About this exercise: Return only the lines from the start of the records through the line that contains "- **Media Uploads**: Effortlessly", inclusive; leave out all pictures.
*** Opening of Input records ***
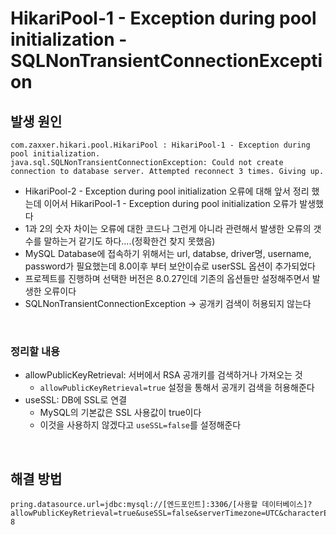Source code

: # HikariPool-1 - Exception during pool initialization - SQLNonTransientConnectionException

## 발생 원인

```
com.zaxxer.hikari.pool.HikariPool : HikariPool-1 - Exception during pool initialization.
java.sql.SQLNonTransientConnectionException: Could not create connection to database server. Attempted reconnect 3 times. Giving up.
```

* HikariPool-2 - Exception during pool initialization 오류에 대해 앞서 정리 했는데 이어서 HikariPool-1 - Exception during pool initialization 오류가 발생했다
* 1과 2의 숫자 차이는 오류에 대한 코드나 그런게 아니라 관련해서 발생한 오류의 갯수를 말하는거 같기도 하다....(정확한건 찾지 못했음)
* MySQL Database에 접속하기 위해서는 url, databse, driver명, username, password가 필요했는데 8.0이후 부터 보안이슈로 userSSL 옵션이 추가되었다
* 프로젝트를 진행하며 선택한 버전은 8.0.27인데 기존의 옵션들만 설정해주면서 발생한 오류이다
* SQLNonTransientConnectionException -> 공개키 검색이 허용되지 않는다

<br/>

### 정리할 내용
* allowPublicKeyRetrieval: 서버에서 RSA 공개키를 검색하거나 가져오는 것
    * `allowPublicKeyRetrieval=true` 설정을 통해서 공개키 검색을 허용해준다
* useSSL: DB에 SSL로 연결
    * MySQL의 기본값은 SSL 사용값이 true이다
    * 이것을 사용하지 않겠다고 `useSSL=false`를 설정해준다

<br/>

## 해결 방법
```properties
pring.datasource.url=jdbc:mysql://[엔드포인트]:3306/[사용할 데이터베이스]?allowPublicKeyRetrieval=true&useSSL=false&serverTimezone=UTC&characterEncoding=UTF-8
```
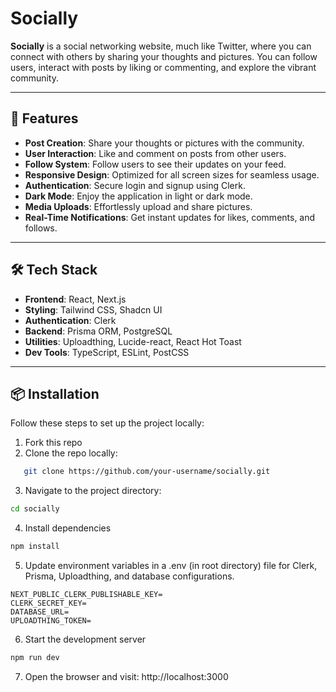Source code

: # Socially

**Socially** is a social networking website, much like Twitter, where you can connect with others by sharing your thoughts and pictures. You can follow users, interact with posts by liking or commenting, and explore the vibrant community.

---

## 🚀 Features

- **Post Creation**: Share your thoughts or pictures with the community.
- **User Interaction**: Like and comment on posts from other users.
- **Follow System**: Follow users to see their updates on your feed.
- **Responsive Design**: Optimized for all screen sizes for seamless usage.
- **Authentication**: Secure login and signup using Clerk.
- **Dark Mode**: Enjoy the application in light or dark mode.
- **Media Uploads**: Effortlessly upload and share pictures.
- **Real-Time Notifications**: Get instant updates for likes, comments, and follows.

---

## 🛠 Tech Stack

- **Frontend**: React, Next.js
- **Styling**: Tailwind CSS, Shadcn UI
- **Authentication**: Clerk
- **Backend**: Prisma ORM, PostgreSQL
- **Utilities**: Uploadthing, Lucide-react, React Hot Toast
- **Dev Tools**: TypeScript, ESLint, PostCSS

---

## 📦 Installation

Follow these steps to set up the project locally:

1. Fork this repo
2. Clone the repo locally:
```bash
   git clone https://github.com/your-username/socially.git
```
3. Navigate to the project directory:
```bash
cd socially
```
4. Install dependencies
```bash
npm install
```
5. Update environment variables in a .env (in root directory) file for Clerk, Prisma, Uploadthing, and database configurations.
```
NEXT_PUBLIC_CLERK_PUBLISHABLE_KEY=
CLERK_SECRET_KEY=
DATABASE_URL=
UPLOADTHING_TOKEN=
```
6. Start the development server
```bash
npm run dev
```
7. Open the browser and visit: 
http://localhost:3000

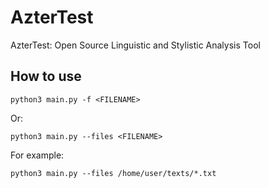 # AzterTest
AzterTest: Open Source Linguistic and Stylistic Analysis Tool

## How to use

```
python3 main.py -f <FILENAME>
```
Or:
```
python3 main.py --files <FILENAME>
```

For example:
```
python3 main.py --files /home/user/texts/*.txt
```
*** Close of Input records ***
The completed task:
Source code

: # HikariPool-1 - Exception during pool initialization - SQLNonTransientConnectionException

## 발생 원인

```
com.zaxxer.hikari.pool.HikariPool : HikariPool-1 - Exception during pool initialization.
java.sql.SQLNonTransientConnectionException: Could not create connection to database server. Attempted reconnect 3 times. Giving up.
```

* HikariPool-2 - Exception during pool initialization 오류에 대해 앞서 정리 했는데 이어서 HikariPool-1 - Exception during pool initialization 오류가 발생했다
* 1과 2의 숫자 차이는 오류에 대한 코드나 그런게 아니라 관련해서 발생한 오류의 갯수를 말하는거 같기도 하다....(정확한건 찾지 못했음)
* MySQL Database에 접속하기 위해서는 url, databse, driver명, username, password가 필요했는데 8.0이후 부터 보안이슈로 userSSL 옵션이 추가되었다
* 프로젝트를 진행하며 선택한 버전은 8.0.27인데 기존의 옵션들만 설정해주면서 발생한 오류이다
* SQLNonTransientConnectionException -> 공개키 검색이 허용되지 않는다

<br/>

### 정리할 내용
* allowPublicKeyRetrieval: 서버에서 RSA 공개키를 검색하거나 가져오는 것
    * `allowPublicKeyRetrieval=true` 설정을 통해서 공개키 검색을 허용해준다
* useSSL: DB에 SSL로 연결
    * MySQL의 기본값은 SSL 사용값이 true이다
    * 이것을 사용하지 않겠다고 `useSSL=false`를 설정해준다

<br/>

## 해결 방법
```properties
pring.datasource.url=jdbc:mysql://[엔드포인트]:3306/[사용할 데이터베이스]?allowPublicKeyRetrieval=true&useSSL=false&serverTimezone=UTC&characterEncoding=UTF-8
```
Source code

: # Socially

**Socially** is a social networking website, much like Twitter, where you can connect with others by sharing your thoughts and pictures. You can follow users, interact with posts by liking or commenting, and explore the vibrant community.

---

## 🚀 Features

- **Post Creation**: Share your thoughts or pictures with the community.
- **User Interaction**: Like and comment on posts from other users.
- **Follow System**: Follow users to see their updates on your feed.
- **Responsive Design**: Optimized for all screen sizes for seamless usage.
- **Authentication**: Secure login and signup using Clerk.
- **Dark Mode**: Enjoy the application in light or dark mode.
- **Media Uploads**: Effortlessly upload and share pictures.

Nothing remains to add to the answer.